Fachtagung des AdB-Projektes „Polyphon! Diversität in der politischen Bildung stärken“

Was muss sich strukturell ändern, damit (historisch-)politische Bildung einer vielfältigen Gesellschaft gerecht wird? Was sind die bisher wenig thematisierten rassismus- und antisemitismuskritischen Leerstellen in Trägerstrukturen und Organisationen der (historisch-)politischen Jugend- und Erwachsenenbildung? Wie kommen wir von einer häufig reinen Proklamation von mehr Diversität ins tatsächliche diversitätsorientierte Handeln? Diese Fragen standen im Fokus der Fachtagung „Polyphonic Encounters – politische Bildung in einer pluralen Gesellschaft weiterentwickeln“, die am 2. Juni 2022 in Berlin stattfand. Die Tagung war eine Kooperationsveranstaltung des Arbeitskreises deutscher Bildungsstätten e. V. mit der Heinrich-Böll-Stiftung und fand im Rahmen des AdB-Projektes „Polyphon! Diversität in der politischen Bildung stärken“ statt.
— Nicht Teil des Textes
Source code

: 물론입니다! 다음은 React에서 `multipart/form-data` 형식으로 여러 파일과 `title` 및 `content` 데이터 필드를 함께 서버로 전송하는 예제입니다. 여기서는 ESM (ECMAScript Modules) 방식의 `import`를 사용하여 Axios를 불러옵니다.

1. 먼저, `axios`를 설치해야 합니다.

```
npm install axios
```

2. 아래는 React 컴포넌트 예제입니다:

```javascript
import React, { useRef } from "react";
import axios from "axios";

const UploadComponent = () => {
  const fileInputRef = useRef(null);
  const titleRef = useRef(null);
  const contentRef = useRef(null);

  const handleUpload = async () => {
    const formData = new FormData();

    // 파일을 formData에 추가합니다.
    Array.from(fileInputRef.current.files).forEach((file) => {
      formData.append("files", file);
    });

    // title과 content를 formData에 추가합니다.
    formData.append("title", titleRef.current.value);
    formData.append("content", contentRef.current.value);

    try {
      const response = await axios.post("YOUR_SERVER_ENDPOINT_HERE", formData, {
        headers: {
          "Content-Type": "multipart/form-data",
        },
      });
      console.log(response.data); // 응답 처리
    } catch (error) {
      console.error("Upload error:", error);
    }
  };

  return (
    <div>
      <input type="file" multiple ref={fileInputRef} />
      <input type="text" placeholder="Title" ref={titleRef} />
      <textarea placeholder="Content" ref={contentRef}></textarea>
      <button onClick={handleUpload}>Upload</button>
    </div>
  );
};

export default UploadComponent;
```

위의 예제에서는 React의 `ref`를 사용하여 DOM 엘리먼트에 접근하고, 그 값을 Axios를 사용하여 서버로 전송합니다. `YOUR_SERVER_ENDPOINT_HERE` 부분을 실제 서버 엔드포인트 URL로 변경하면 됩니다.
Dass das Thema einen Nerv trifft, wurde an dem großen Interesse an der Tagung deutlich, die bereits nach wenigen Tagen ausgebucht war. In ihren Eröffnungsreden machten Mekonnen Mesgena, Referent der Heinrich-Böll-Stiftung für Migration und Diversity, sowie Narmada Saraswati, Projektleiterin des Polyphon-Projektes, deutlich, warum gerade politische Bildung nach 1945 eine große Verantwortung in Bezug auf das Thema Diversität zukommt, aber gleichzeitig immer noch eine große Diskrepanz zwischen Haltung und Handeln in den eigenen Strukturen zu beobachten sei, wenn es um die Abbildung gesellschaftlicher Vielfalt gehe. So fehle es eindeutig nicht an politischen Bildner*innen of Color, aber sie fehlen ganz häufig in den etablierten Organisationen der außerschulischen politischen Bildung.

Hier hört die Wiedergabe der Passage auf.